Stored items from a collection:
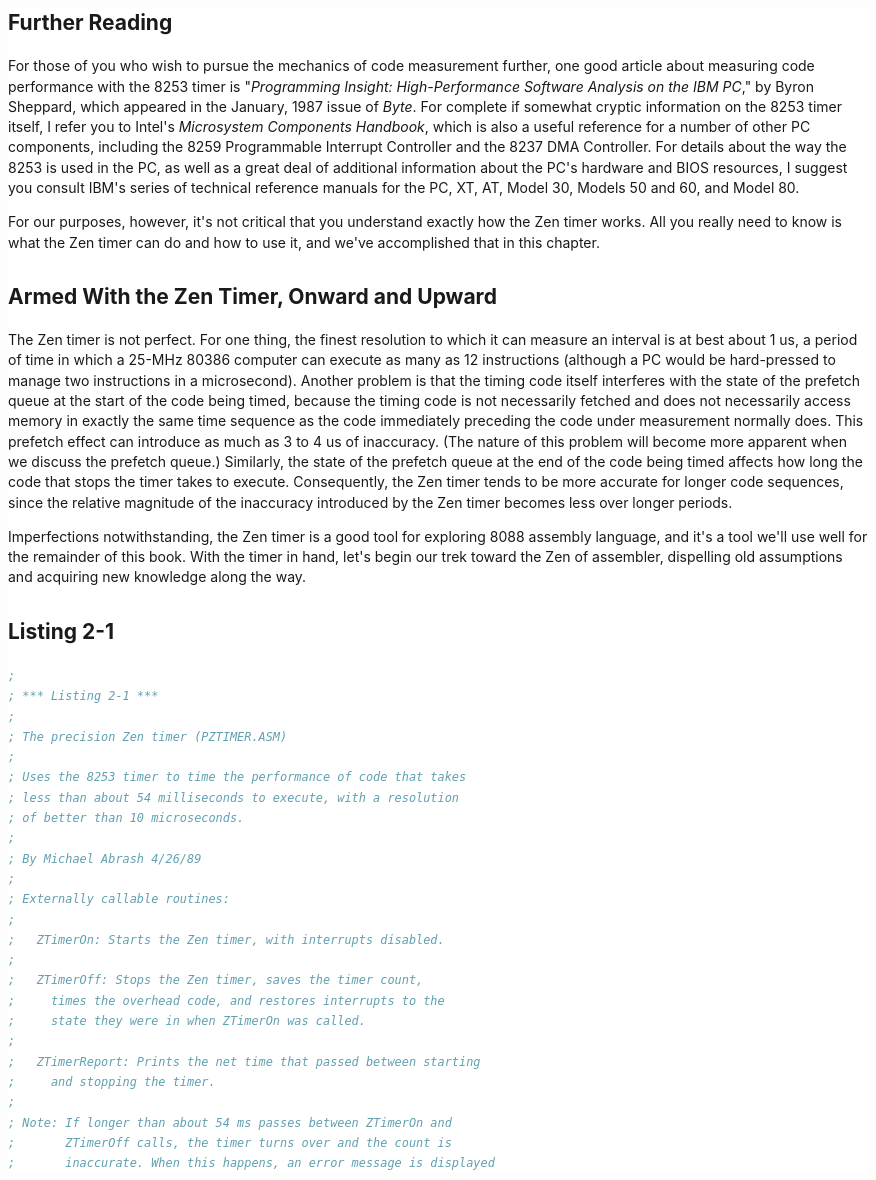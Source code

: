 ## Further Reading

For those of you who wish to pursue the mechanics of code measurement further, one good article about measuring code performance with the 8253 timer is "*Programming Insight: High-Performance Software Analysis on the IBM PC*," by Byron Sheppard, which appeared in the January, 1987 issue of *Byte*. For complete if somewhat cryptic information on the 8253 timer itself, I refer you to Intel's *Microsystem Components Handbook*, which is also a useful reference for a number of other PC components, including the 8259 Programmable Interrupt Controller and the 8237 DMA Controller. For details about the way the 8253 is used in the PC, as well as a great deal of additional information about the PC's hardware and BIOS resources, I suggest you consult IBM's series of technical reference manuals for the PC, XT, AT, Model 30, Models 50 and 60, and Model 80.

For our purposes, however, it's not critical that you understand exactly how the Zen timer works. All you really need to know is what the Zen timer can do and how to use it, and we've accomplished that in this chapter.

## Armed With the Zen Timer, Onward and Upward

The Zen timer is not perfect. For one thing, the finest resolution to which it can measure an interval is at best about 1 us, a period of time in which a 25-MHz 80386 computer can execute as many as 12 instructions (although a PC would be hard-pressed to manage two instructions in a microsecond). Another problem is that the timing code itself interferes with the state of the prefetch queue at the start of the code being timed, because the timing code is not necessarily fetched and does not necessarily access memory in exactly the same time sequence as the code immediately preceding the code under measurement normally does. This prefetch effect can introduce as much as 3 to 4 us of inaccuracy. (The nature of this problem will become more apparent when we discuss the prefetch queue.) Similarly, the state of the prefetch queue at the end of the code being timed affects how long the code that stops the timer takes to execute. Consequently, the Zen timer tends to be more accurate for longer code sequences, since the relative magnitude of the inaccuracy introduced by the Zen timer becomes less over longer periods.

Imperfections notwithstanding, the Zen timer is a good tool for exploring 8088 assembly language, and it's a tool we'll use well for the remainder of this book. With the timer in hand, let's begin our trek toward the Zen of assembler, dispelling old assumptions and acquiring new knowledge along the way.

## Listing 2-1

```nasm
;
; *** Listing 2-1 ***
;
; The precision Zen timer (PZTIMER.ASM)
;
; Uses the 8253 timer to time the performance of code that takes
; less than about 54 milliseconds to execute, with a resolution
; of better than 10 microseconds.
;
; By Michael Abrash 4/26/89
;
; Externally callable routines:
;
;   ZTimerOn: Starts the Zen timer, with interrupts disabled.
;
;   ZTimerOff: Stops the Zen timer, saves the timer count,
;     times the overhead code, and restores interrupts to the
;     state they were in when ZTimerOn was called.
;
;   ZTimerReport: Prints the net time that passed between starting
;     and stopping the timer.
;
; Note: If longer than about 54 ms passes between ZTimerOn and
;       ZTimerOff calls, the timer turns over and the count is
;       inaccurate. When this happens, an error message is displayed
```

### What the task requires
Find the lines above holding the word "count" and show them.

### Reply
;   ZTimerOff: Stops the Zen timer, saves the timer count,
;       ZTimerOff calls, the timer turns over and the count is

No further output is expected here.